When asked about EMC's proposed acquisition of Isilon, which would combine two of NetApp's primary rivals into a single company, Georgens compared the proposed deal to HP's acquisition this summer of 3PAR.
NetApp is currently enjoying organic growth of over 30 percent, while its primary competitors are either facing negative or very small positive organic growth, Georgens said at the time. "So this (acquisition) is as much about the acquirer as it is about the target," he said.
Isilon has some product overlap with NetApp, and in the hands of EMC will probably have some more overlap with NetApp, Georgens said. "But we'll continue to compete," he said.

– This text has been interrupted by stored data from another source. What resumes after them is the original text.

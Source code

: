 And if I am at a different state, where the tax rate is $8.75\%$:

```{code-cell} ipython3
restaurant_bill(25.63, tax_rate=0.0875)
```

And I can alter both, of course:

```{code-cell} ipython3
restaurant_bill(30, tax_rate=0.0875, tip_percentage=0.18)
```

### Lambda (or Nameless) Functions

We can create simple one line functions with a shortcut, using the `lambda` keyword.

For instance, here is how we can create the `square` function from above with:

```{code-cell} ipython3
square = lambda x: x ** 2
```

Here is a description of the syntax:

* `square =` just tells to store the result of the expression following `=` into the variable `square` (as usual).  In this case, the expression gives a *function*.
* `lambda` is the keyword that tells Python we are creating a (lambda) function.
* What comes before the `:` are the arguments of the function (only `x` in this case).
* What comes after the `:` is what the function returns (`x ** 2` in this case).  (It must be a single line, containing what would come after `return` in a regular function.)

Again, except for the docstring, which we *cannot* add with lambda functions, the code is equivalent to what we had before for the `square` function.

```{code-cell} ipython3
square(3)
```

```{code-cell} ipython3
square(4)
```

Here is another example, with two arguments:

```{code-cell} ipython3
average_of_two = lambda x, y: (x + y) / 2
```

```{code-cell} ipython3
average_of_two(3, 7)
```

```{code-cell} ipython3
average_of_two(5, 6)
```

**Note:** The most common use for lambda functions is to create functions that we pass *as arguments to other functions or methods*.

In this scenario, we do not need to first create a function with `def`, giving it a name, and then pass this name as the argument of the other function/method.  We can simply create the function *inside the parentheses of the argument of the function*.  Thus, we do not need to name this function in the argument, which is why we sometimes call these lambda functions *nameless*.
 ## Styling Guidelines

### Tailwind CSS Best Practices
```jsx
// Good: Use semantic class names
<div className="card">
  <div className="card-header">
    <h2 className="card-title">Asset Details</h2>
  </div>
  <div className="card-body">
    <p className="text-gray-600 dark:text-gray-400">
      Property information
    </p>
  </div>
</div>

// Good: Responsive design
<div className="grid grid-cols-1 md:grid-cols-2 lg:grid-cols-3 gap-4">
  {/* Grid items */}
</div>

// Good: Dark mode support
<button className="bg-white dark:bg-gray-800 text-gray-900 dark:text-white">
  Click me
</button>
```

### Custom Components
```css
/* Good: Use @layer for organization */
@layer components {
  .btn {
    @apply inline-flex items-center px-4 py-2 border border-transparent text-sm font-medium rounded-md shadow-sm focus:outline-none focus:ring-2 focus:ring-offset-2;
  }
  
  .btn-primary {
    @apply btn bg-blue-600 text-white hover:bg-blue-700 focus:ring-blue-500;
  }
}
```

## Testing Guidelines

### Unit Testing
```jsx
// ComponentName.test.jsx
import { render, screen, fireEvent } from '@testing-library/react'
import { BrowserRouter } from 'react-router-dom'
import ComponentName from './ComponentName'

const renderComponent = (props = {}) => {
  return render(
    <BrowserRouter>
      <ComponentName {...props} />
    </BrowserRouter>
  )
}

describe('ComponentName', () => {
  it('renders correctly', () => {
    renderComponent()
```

For Rolf Strasheim, director of client solutions at Peak UpTime, a Tulsa, Okla.-based solution provider who works with both Isilon and with NetApp, which is EMC's primary storage competitor, the acquisition is good news.
"I'm excited for NetApp," Strasheim said. "Every time EMC does things like this, it's an acknowledgement that it has a gap with NetApp. NetApp organically solves problems."
Strasheim said EMC's acquisition of Data Domain, which was a pioneer in deduplication technology, is not necessarily a good model on which to rely for insight into the future of Isilon because of the fact that deduplication is now common among vendors, including NetApp.
"Dedupe is no longer a product," he said. "It should be a feature."
Furthermore, Strasheim said, unlike NetApp, which has a common interface across its product lines, EMC still looks like a group of multiple companies.
"EMC has Isilon, Avamar, Data Domain, DMX, Clariion, and Celerra, but I don't see a common interface," he said.